With no omissions, write out every record given below.

§ DATA FOR THE TASK
★ ★ ★ ★

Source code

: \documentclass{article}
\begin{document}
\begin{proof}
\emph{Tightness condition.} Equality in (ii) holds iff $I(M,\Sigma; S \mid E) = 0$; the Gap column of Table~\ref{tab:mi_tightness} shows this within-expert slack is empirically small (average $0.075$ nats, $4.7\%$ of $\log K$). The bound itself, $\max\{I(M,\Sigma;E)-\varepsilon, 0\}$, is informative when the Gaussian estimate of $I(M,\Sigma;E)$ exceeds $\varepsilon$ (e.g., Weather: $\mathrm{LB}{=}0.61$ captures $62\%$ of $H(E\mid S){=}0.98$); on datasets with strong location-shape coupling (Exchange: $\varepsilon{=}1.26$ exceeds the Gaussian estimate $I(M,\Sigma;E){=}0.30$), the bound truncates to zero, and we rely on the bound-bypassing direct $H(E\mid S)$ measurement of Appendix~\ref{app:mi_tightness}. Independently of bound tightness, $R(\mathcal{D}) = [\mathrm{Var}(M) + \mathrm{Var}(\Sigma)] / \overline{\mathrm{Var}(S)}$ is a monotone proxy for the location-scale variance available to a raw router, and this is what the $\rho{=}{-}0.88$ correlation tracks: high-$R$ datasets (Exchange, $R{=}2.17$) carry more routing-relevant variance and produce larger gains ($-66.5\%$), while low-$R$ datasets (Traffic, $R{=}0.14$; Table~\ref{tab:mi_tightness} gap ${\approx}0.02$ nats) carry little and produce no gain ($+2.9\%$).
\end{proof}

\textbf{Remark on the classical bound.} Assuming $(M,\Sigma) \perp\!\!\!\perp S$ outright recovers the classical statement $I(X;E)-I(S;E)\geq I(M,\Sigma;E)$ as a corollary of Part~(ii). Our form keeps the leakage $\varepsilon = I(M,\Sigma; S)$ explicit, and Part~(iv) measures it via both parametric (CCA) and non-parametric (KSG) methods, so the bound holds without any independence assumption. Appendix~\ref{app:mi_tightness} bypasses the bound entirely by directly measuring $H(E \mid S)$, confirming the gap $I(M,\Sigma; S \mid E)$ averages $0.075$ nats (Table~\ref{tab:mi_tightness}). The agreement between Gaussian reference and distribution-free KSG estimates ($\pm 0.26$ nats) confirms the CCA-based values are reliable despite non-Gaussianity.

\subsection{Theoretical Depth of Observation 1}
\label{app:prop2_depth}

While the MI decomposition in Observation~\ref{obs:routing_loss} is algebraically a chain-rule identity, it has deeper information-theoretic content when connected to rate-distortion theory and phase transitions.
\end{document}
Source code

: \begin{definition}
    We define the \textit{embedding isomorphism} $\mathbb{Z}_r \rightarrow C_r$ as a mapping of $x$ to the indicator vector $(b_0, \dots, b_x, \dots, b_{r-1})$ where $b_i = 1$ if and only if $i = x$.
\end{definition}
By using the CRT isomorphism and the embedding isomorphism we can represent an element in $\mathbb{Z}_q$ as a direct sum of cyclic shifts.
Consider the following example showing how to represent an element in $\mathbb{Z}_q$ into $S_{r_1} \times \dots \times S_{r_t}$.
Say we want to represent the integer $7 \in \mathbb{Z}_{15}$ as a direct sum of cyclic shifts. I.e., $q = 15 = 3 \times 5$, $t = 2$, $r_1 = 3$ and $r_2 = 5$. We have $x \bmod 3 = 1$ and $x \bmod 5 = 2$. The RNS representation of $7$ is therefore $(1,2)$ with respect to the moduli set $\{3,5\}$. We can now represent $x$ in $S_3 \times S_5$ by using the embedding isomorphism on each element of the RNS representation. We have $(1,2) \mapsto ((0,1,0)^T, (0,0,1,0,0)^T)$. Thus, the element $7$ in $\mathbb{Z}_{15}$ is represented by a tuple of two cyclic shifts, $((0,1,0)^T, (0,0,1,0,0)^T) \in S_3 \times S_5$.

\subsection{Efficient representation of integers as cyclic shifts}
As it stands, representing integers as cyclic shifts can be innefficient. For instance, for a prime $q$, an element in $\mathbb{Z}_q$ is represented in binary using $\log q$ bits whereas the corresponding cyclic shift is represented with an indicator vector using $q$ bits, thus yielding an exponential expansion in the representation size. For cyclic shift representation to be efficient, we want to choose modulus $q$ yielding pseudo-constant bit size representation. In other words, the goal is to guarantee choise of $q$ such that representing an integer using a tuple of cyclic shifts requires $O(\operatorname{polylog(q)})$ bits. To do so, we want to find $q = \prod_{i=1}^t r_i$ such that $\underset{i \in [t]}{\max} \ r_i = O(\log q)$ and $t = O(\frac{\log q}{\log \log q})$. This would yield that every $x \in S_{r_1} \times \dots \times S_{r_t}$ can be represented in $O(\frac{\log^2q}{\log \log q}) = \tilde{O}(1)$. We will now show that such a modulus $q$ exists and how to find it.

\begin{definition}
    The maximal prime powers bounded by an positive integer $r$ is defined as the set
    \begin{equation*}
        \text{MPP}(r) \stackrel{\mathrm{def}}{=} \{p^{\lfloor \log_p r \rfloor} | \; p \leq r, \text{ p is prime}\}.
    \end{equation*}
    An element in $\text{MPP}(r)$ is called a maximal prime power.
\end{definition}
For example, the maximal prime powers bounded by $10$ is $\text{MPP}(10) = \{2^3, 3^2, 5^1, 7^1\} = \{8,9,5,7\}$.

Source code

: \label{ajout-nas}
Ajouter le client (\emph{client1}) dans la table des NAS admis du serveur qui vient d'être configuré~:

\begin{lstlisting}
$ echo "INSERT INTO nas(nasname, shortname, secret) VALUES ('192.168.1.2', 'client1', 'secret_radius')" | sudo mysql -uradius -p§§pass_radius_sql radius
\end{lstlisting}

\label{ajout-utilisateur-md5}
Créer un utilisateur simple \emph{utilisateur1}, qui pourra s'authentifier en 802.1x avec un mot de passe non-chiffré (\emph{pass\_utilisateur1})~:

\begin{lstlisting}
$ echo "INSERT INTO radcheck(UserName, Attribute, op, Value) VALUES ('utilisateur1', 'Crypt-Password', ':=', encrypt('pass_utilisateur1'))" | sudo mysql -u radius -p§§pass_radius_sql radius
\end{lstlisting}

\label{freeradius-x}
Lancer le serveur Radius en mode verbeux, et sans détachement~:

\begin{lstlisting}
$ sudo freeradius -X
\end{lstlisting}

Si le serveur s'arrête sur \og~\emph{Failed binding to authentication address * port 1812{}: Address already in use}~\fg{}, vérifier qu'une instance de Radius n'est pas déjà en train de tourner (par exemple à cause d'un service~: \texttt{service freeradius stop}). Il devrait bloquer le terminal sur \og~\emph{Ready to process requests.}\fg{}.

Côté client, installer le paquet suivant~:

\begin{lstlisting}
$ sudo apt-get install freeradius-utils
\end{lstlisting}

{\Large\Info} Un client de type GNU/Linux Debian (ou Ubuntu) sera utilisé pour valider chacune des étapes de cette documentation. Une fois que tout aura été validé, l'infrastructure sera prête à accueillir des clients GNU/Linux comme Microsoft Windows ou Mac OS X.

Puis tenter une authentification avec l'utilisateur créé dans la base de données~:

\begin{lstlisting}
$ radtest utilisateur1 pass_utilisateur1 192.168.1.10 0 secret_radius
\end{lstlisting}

★ ★ ★ ★

§ EXERCISE OUTPUT
Source code

: \documentclass{article}
\begin{document}
\begin{proof}
\emph{Tightness condition.} Equality in (ii) holds iff $I(M,\Sigma; S \mid E) = 0$; the Gap column of Table~\ref{tab:mi_tightness} shows this within-expert slack is empirically small (average $0.075$ nats, $4.7\%$ of $\log K$). The bound itself, $\max\{I(M,\Sigma;E)-\varepsilon, 0\}$, is informative when the Gaussian estimate of $I(M,\Sigma;E)$ exceeds $\varepsilon$ (e.g., Weather: $\mathrm{LB}{=}0.61$ captures $62\%$ of $H(E\mid S){=}0.98$); on datasets with strong location-shape coupling (Exchange: $\varepsilon{=}1.26$ exceeds the Gaussian estimate $I(M,\Sigma;E){=}0.30$), the bound truncates to zero, and we rely on the bound-bypassing direct $H(E\mid S)$ measurement of Appendix~\ref{app:mi_tightness}. Independently of bound tightness, $R(\mathcal{D}) = [\mathrm{Var}(M) + \mathrm{Var}(\Sigma)] / \overline{\mathrm{Var}(S)}$ is a monotone proxy for the location-scale variance available to a raw router, and this is what the $\rho{=}{-}0.88$ correlation tracks: high-$R$ datasets (Exchange, $R{=}2.17$) carry more routing-relevant variance and produce larger gains ($-66.5\%$), while low-$R$ datasets (Traffic, $R{=}0.14$; Table~\ref{tab:mi_tightness} gap ${\approx}0.02$ nats) carry little and produce no gain ($+2.9\%$).
\end{proof}

\textbf{Remark on the classical bound.} Assuming $(M,\Sigma) \perp\!\!\!\perp S$ outright recovers the classical statement $I(X;E)-I(S;E)\geq I(M,\Sigma;E)$ as a corollary of Part~(ii). Our form keeps the leakage $\varepsilon = I(M,\Sigma; S)$ explicit, and Part~(iv) measures it via both parametric (CCA) and non-parametric (KSG) methods, so the bound holds without any independence assumption. Appendix~\ref{app:mi_tightness} bypasses the bound entirely by directly measuring $H(E \mid S)$, confirming the gap $I(M,\Sigma; S \mid E)$ averages $0.075$ nats (Table~\ref{tab:mi_tightness}). The agreement between Gaussian reference and distribution-free KSG estimates ($\pm 0.26$ nats) confirms the CCA-based values are reliable despite non-Gaussianity.

\subsection{Theoretical Depth of Observation 1}
\label{app:prop2_depth}

While the MI decomposition in Observation~\ref{obs:routing_loss} is algebraically a chain-rule identity, it has deeper information-theoretic content when connected to rate-distortion theory and phase transitions.
\end{document}
Source code

: \begin{definition}
    We define the \textit{embedding isomorphism} $\mathbb{Z}_r \rightarrow C_r$ as a mapping of $x$ to the indicator vector $(b_0, \dots, b_x, \dots, b_{r-1})$ where $b_i = 1$ if and only if $i = x$.
\end{definition}
By using the CRT isomorphism and the embedding isomorphism we can represent an element in $\mathbb{Z}_q$ as a direct sum of cyclic shifts.
Consider the following example showing how to represent an element in $\mathbb{Z}_q$ into $S_{r_1} \times \dots \times S_{r_t}$.
Say we want to represent the integer $7 \in \mathbb{Z}_{15}$ as a direct sum of cyclic shifts. I.e., $q = 15 = 3 \times 5$, $t = 2$, $r_1 = 3$ and $r_2 = 5$. We have $x \bmod 3 = 1$ and $x \bmod 5 = 2$. The RNS representation of $7$ is therefore $(1,2)$ with respect to the moduli set $\{3,5\}$. We can now represent $x$ in $S_3 \times S_5$ by using the embedding isomorphism on each element of the RNS representation. We have $(1,2) \mapsto ((0,1,0)^T, (0,0,1,0,0)^T)$. Thus, the element $7$ in $\mathbb{Z}_{15}$ is represented by a tuple of two cyclic shifts, $((0,1,0)^T, (0,0,1,0,0)^T) \in S_3 \times S_5$.

\subsection{Efficient representation of integers as cyclic shifts}
As it stands, representing integers as cyclic shifts can be innefficient. For instance, for a prime $q$, an element in $\mathbb{Z}_q$ is represented in binary using $\log q$ bits whereas the corresponding cyclic shift is represented with an indicator vector using $q$ bits, thus yielding an exponential expansion in the representation size. For cyclic shift representation to be efficient, we want to choose modulus $q$ yielding pseudo-constant bit size representation. In other words, the goal is to guarantee choise of $q$ such that representing an integer using a tuple of cyclic shifts requires $O(\operatorname{polylog(q)})$ bits. To do so, we want to find $q = \prod_{i=1}^t r_i$ such that $\underset{i \in [t]}{\max} \ r_i = O(\log q)$ and $t = O(\frac{\log q}{\log \log q})$. This would yield that every $x \in S_{r_1} \times \dots \times S_{r_t}$ can be represented in $O(\frac{\log^2q}{\log \log q}) = \tilde{O}(1)$. We will now show that such a modulus $q$ exists and how to find it.

\begin{definition}
    The maximal prime powers bounded by an positive integer $r$ is defined as the set
    \begin{equation*}
        \text{MPP}(r) \stackrel{\mathrm{def}}{=} \{p^{\lfloor \log_p r \rfloor} | \; p \leq r, \text{ p is prime}\}.
    \end{equation*}
    An element in $\text{MPP}(r)$ is called a maximal prime power.
\end{definition}
For example, the maximal prime powers bounded by $10$ is $\text{MPP}(10) = \{2^3, 3^2, 5^1, 7^1\} = \{8,9,5,7\}$.

Source code

: \label{ajout-nas}
Ajouter le client (\emph{client1}) dans la table des NAS admis du serveur qui vient d'être configuré~:

\begin{lstlisting}
$ echo "INSERT INTO nas(nasname, shortname, secret) VALUES ('192.168.1.2', 'client1', 'secret_radius')" | sudo mysql -uradius -p§§pass_radius_sql radius
\end{lstlisting}

\label{ajout-utilisateur-md5}
Créer un utilisateur simple \emph{utilisateur1}, qui pourra s'authentifier en 802.1x avec un mot de passe non-chiffré (\emph{pass\_utilisateur1})~:

\begin{lstlisting}
$ echo "INSERT INTO radcheck(UserName, Attribute, op, Value) VALUES ('utilisateur1', 'Crypt-Password', ':=', encrypt('pass_utilisateur1'))" | sudo mysql -u radius -p§§pass_radius_sql radius
\end{lstlisting}

\label{freeradius-x}
Lancer le serveur Radius en mode verbeux, et sans détachement~:

\begin{lstlisting}
$ sudo freeradius -X
\end{lstlisting}

Si le serveur s'arrête sur \og~\emph{Failed binding to authentication address * port 1812{}: Address already in use}~\fg{}, vérifier qu'une instance de Radius n'est pas déjà en train de tourner (par exemple à cause d'un service~: \texttt{service freeradius stop}). Il devrait bloquer le terminal sur \og~\emph{Ready to process requests.}\fg{}.

Côté client, installer le paquet suivant~:

\begin{lstlisting}
$ sudo apt-get install freeradius-utils
\end{lstlisting}

{\Large\Info} Un client de type GNU/Linux Debian (ou Ubuntu) sera utilisé pour valider chacune des étapes de cette documentation. Une fois que tout aura été validé, l'infrastructure sera prête à accueillir des clients GNU/Linux comme Microsoft Windows ou Mac OS X.

Puis tenter une authentification avec l'utilisateur créé dans la base de données~:

\begin{lstlisting}
$ radtest utilisateur1 pass_utilisateur1 192.168.1.10 0 secret_radius
\end{lstlisting}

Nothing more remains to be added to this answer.